**TASK TO COMPLETE**
An exact transcription of the data below is needed.

**SUPPLIED MATERIAL**
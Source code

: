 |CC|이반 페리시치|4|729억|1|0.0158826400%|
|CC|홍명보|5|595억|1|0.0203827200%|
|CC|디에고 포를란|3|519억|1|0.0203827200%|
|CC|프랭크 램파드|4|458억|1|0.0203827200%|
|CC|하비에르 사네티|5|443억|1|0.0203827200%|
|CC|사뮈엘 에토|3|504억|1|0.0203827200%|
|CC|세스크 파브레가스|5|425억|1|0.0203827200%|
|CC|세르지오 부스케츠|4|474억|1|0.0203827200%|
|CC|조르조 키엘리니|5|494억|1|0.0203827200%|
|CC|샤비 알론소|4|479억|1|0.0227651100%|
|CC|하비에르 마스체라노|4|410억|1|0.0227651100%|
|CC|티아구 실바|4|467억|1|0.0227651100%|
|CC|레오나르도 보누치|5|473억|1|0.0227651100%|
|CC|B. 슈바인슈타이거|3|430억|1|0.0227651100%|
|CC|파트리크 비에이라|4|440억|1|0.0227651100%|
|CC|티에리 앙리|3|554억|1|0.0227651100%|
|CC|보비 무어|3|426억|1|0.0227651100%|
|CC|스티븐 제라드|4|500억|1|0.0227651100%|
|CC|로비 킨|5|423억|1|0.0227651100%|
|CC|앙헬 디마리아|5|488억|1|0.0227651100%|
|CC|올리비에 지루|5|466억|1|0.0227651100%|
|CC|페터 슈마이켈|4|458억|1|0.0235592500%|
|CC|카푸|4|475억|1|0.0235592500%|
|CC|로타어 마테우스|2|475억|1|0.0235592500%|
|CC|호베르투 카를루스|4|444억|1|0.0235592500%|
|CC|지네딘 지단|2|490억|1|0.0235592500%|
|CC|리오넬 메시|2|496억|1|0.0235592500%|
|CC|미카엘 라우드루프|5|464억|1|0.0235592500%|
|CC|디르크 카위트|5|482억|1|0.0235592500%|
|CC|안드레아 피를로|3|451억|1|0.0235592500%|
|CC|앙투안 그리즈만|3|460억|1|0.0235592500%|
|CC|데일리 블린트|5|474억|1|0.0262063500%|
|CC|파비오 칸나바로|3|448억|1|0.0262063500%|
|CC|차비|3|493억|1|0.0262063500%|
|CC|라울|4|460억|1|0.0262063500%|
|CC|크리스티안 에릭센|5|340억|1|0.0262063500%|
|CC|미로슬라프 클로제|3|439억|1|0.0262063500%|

**ANSWER TO THE EXERCISE**
Source code

: |CC|이반 페리시치|4|729억|1|0.0158826400%|
|CC|홍명보|5|595억|1|0.0203827200%|
|CC|디에고 포를란|3|519억|1|0.0203827200%|
|CC|프랭크 램파드|4|458억|1|0.0203827200%|
|CC|하비에르 사네티|5|443억|1|0.0203827200%|
|CC|사뮈엘 에토|3|504억|1|0.0203827200%|
|CC|세스크 파브레가스|5|425억|1|0.0203827200%|
|CC|세르지오 부스케츠|4|474억|1|0.0203827200%|
|CC|조르조 키엘리니|5|494억|1|0.0203827200%|
|CC|샤비 알론소|4|479억|1|0.0227651100%|
|CC|하비에르 마스체라노|4|410억|1|0.0227651100%|
|CC|티아구 실바|4|467억|1|0.0227651100%|
|CC|레오나르도 보누치|5|473억|1|0.0227651100%|
|CC|B. 슈바인슈타이거|3|430억|1|0.0227651100%|
|CC|파트리크 비에이라|4|440억|1|0.0227651100%|
|CC|티에리 앙리|3|554억|1|0.0227651100%|
|CC|보비 무어|3|426억|1|0.0227651100%|
|CC|스티븐 제라드|4|500억|1|0.0227651100%|
|CC|로비 킨|5|423억|1|0.0227651100%|
|CC|앙헬 디마리아|5|488억|1|0.0227651100%|
|CC|올리비에 지루|5|466억|1|0.0227651100%|
|CC|페터 슈마이켈|4|458억|1|0.0235592500%|
|CC|카푸|4|475억|1|0.0235592500%|
|CC|로타어 마테우스|2|475억|1|0.0235592500%|
|CC|호베르투 카를루스|4|444억|1|0.0235592500%|
|CC|지네딘 지단|2|490억|1|0.0235592500%|
|CC|리오넬 메시|2|496억|1|0.0235592500%|
|CC|미카엘 라우드루프|5|464억|1|0.0235592500%|
|CC|디르크 카위트|5|482억|1|0.0235592500%|
|CC|안드레아 피를로|3|451억|1|0.0235592500%|
|CC|앙투안 그리즈만|3|460억|1|0.0235592500%|
|CC|데일리 블린트|5|474억|1|0.0262063500%|
|CC|파비오 칸나바로|3|448억|1|0.0262063500%|
|CC|차비|3|493억|1|0.0262063500%|
|CC|라울|4|460억|1|0.0262063500%|
|CC|크리스티안 에릭센|5|340억|1|0.0262063500%|
|CC|미로슬라프 클로제|3|439억|1|0.0262063500%|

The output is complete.